> [Work instructions]:
Search the records below for the word "section". Copy each line where it occurs.

(Excerpts from a dataset)
↓↓↓
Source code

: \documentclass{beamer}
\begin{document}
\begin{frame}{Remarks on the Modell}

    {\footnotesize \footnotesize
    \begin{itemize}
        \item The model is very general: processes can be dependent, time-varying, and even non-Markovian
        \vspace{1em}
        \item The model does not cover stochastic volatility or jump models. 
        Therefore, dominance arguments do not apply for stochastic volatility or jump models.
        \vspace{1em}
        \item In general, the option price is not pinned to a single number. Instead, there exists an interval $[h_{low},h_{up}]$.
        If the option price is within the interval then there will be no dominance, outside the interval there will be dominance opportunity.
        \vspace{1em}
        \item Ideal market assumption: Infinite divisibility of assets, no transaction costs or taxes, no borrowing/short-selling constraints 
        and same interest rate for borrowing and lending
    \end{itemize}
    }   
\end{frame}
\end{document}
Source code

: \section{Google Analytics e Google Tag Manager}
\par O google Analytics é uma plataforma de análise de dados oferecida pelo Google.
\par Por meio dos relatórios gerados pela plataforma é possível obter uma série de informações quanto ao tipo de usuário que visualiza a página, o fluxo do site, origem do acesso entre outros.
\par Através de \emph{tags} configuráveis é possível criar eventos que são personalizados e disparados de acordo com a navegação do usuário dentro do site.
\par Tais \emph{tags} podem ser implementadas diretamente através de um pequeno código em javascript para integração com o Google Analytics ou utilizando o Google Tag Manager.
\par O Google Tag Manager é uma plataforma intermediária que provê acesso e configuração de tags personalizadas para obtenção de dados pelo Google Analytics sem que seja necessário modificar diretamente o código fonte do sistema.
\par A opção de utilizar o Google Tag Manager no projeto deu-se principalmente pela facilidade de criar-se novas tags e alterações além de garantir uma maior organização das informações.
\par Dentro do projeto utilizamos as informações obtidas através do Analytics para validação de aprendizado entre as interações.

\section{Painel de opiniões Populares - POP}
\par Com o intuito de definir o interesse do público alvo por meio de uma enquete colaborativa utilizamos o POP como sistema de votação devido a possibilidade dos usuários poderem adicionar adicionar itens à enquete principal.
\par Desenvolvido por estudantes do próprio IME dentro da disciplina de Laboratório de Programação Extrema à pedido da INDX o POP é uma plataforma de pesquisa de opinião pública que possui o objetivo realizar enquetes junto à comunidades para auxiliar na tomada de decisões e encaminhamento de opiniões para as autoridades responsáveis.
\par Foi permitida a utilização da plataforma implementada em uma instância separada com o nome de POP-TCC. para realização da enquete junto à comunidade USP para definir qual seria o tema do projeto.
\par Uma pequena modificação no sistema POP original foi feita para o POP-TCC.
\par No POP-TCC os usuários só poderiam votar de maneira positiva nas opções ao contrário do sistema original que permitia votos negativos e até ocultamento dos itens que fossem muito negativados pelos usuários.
↑↑↑
> [Solution for this problem]:
: \section{Google Analytics e Google Tag Manager}
\section{Painel de opiniões Populares - POP}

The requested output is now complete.